Am Bahnhof angekommen zog ich mir ein Ticket, kaufte mir noch etwas zu trinken und ging dann zum Gleis 7. Der Zug stand schon da. Ich stieg ein und suchte mir einen Platz am Fenster. Zum Glück war der Wagon nicht so voll. Der Zug fuhr an und ich beobachtete wie der Bahnsteig langsam an mir vorbei zog. Aus Gewohnheit wollte ich mein Handy herausholen, bis mir wieder einfiel, dass ich es ja verloren hatte. Mittlerweile zog Karlsruhe, meine Zwangsheimat der letzten Monate, an mir vorbei. Der Zug ratterte unter der Nachmittagssonne dahin. In drei Stunden würde ich in Köln sein. Ich würde Tim endlich sehen. Ob er wohl so aussah wie ich ihn mir vorstellte? Ob er sich freuen würde? Natürlich würde er sich freuen! Oder nicht? Vielleicht ist er auch geschockt und findet es dann scheiße, dass ich ihn überrascht habe. Ich hätte ihn doch besser vorwarnen sollen. Aber jetzt war es zu spät. Und Tim hatte sich gefälligst zu freuen, wenn sein bester Freund auf einen Überraschungsbesuch vorbei kam.

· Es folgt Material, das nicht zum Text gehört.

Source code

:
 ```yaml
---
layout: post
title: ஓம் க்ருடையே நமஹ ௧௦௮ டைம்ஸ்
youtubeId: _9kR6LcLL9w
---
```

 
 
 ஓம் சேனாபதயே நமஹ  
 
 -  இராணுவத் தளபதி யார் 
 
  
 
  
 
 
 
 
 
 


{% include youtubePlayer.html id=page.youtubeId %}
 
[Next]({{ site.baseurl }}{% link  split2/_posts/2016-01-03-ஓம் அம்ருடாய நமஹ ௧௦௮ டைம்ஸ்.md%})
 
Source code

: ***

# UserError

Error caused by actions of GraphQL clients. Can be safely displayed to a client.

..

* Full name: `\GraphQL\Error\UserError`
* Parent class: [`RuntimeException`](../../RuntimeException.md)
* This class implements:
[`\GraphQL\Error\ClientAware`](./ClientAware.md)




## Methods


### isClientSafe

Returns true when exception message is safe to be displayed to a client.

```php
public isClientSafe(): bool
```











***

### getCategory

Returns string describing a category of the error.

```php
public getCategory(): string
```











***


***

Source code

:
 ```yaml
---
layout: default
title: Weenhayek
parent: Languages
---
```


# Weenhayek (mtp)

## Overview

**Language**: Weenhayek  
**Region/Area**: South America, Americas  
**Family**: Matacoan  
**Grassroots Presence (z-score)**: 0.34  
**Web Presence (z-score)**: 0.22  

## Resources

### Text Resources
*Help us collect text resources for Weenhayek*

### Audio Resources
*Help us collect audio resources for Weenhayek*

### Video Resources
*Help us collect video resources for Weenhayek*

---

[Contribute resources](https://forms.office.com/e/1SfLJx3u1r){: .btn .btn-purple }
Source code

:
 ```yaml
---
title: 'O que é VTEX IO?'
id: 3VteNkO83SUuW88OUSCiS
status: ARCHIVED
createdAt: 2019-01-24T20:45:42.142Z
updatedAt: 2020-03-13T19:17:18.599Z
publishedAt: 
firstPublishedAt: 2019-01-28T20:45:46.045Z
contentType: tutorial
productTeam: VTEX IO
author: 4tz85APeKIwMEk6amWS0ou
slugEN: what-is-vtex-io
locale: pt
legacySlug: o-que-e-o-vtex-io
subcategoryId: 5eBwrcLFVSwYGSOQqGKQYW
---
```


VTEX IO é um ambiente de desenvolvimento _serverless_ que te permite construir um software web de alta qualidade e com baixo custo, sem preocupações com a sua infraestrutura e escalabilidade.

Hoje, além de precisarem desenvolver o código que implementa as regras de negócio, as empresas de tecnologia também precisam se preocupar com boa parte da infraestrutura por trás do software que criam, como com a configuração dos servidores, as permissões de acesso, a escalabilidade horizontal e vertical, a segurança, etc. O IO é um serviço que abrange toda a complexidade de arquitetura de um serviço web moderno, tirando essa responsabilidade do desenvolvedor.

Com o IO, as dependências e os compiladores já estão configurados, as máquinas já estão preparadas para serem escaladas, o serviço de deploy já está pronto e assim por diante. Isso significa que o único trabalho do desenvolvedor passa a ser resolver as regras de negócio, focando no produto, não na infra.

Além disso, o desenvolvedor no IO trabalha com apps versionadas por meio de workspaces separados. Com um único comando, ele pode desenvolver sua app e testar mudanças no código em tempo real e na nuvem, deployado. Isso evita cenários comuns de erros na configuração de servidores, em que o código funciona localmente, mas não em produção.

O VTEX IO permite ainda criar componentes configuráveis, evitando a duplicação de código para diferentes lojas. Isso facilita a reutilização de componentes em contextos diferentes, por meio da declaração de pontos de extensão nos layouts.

Inzwischen hatten waren wir in den Frankfurter Bahnhof eingefahren. Die Hälfte der Strecke war also fast geschafft. Langsam kroch eine Nervosität in mir hoch die ich mir selbst nicht erklären konnte. Wie sollte ich Tim denn überhaupt finden in einer Großstadt wie Köln, schoss es mir plötzlich durch den Kopf. Ich hatte ja keine Adresse oder so. Na da war ich ja mal überhaupt nicht überstürzt losgefahren. Am besten ich stieg beim nächsten Bahnhof aus und setzte mich in den nächsten Zug zurück nach Hause. Tim hatte bestimmt eh zu viel zutun um sich mit mir zu beschäftigen, im Gegensatz zu mir studierte er ja wirklich noch. Meine anfängliche Euphorie war verflogen. Aber ich wollte einfach nicht wieder zurück. Das war einfach eine einmalige Chance Tim endlich zutreffen. Ich musste ihn irgendwie finden. Ich dachte nach. Über alles was er mir je über Köln erzählt hatte. In welchem Stadtteil er wohnte wusste ich. Und in welches Fitnessstudio er ging wusste ich auch. Ich war selbst mal für ein paar Monate in Fitnessstudio gegangen, bis ich frustriert aufgegeben hatte. Dort hatte jeder seine Akte gehabt, in der alle Übungen standen die man machen sollte und so. Daher konnte man natürlich jederzeit an diese Akte. Da drin standen auch Adresse und sonstige Daten der Mitglieder. Vielleicht gab es in Tims Fitnessstudio etwas Ähnliches. Ich musste einfach darauf hoffen.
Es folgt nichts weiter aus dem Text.